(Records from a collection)
* * *

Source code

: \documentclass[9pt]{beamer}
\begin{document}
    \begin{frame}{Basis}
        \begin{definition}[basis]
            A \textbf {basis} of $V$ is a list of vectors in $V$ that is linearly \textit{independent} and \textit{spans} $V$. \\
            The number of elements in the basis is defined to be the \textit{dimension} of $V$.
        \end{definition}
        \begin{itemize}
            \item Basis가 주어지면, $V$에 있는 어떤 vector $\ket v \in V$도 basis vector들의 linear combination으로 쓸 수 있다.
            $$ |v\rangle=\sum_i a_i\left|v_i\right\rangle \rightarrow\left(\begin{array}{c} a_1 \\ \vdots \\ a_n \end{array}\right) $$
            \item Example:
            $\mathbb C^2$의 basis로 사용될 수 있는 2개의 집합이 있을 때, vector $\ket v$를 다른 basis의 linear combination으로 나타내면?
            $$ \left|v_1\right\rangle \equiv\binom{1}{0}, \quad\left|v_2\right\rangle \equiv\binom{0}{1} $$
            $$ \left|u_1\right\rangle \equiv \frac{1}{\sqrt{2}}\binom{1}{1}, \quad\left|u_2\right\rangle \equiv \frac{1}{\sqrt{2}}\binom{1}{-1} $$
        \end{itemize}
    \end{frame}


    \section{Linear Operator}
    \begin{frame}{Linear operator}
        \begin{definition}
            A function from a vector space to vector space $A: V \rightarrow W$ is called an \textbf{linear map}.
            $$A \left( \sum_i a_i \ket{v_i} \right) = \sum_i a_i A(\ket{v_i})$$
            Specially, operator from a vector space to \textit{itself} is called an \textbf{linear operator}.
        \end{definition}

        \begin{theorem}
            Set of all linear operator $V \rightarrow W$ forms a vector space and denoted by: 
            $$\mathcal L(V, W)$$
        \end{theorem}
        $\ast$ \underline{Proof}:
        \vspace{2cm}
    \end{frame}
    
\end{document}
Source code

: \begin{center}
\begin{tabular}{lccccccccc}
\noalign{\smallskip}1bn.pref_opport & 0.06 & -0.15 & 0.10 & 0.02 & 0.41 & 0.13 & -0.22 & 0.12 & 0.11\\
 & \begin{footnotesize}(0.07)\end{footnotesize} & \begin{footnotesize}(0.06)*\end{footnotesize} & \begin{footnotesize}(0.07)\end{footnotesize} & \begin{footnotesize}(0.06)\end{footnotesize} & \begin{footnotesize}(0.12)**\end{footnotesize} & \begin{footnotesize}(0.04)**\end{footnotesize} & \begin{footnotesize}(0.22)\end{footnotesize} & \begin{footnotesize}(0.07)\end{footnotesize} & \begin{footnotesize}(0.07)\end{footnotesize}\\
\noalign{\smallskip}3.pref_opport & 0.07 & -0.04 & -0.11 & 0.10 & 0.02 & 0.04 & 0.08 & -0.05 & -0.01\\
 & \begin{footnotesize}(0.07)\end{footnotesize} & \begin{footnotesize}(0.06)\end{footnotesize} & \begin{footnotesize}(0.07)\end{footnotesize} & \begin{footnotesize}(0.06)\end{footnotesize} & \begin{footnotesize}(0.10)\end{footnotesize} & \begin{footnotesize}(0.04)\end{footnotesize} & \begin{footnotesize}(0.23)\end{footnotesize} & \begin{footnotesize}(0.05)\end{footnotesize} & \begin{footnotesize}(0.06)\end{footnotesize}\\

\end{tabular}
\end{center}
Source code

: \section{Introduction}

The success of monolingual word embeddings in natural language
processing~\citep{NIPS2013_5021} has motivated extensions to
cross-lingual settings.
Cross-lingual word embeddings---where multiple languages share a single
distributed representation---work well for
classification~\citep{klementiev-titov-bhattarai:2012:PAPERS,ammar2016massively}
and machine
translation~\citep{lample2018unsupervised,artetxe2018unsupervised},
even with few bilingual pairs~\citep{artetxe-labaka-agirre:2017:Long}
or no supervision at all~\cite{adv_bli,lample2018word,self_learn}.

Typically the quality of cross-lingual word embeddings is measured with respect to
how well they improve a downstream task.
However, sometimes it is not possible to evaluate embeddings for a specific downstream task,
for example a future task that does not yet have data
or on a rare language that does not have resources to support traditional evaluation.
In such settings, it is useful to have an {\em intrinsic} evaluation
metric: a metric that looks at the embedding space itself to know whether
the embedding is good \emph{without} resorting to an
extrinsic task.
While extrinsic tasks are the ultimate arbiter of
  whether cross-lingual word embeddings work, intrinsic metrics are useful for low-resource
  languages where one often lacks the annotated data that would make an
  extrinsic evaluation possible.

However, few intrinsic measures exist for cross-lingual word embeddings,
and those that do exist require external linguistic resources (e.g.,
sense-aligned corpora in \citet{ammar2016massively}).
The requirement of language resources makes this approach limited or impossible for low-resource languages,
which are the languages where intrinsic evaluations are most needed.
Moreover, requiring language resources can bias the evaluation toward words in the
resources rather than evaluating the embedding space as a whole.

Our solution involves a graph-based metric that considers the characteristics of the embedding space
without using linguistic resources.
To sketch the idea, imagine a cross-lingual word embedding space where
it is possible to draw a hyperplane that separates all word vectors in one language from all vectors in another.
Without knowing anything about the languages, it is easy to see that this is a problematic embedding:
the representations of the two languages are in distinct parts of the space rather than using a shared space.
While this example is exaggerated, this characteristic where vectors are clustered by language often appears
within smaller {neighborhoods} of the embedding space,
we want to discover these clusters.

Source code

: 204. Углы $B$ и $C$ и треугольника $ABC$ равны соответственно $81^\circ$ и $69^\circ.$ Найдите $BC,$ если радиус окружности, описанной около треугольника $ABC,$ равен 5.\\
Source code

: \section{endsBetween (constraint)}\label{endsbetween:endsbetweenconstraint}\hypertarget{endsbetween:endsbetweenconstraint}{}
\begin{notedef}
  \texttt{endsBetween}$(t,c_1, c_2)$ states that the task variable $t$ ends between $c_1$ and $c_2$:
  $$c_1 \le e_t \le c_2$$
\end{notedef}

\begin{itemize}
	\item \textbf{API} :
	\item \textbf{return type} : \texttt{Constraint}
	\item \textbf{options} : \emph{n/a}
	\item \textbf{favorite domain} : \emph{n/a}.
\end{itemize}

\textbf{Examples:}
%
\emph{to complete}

* * *

§ **WORK REQUEST**: Each line from the one with "c_2)$ states that" through the last line of the records above must be retyped exactly, and no other line may be given.

§ **ANSWER SPACE**:
  \texttt{endsBetween}$(t,c_1, c_2)$ states that the task variable $t$ ends between $c_1$ and $c_2$:
  $$c_1 \le e_t \le c_2$$
\end{notedef}

\begin{itemize}
	\item \textbf{API} :
	\item \textbf{return type} : \texttt{Constraint}
	\item \textbf{options} : \emph{n/a}
	\item \textbf{favorite domain} : \emph{n/a}.
\end{itemize}

\textbf{Examples:}
%
\emph{to complete}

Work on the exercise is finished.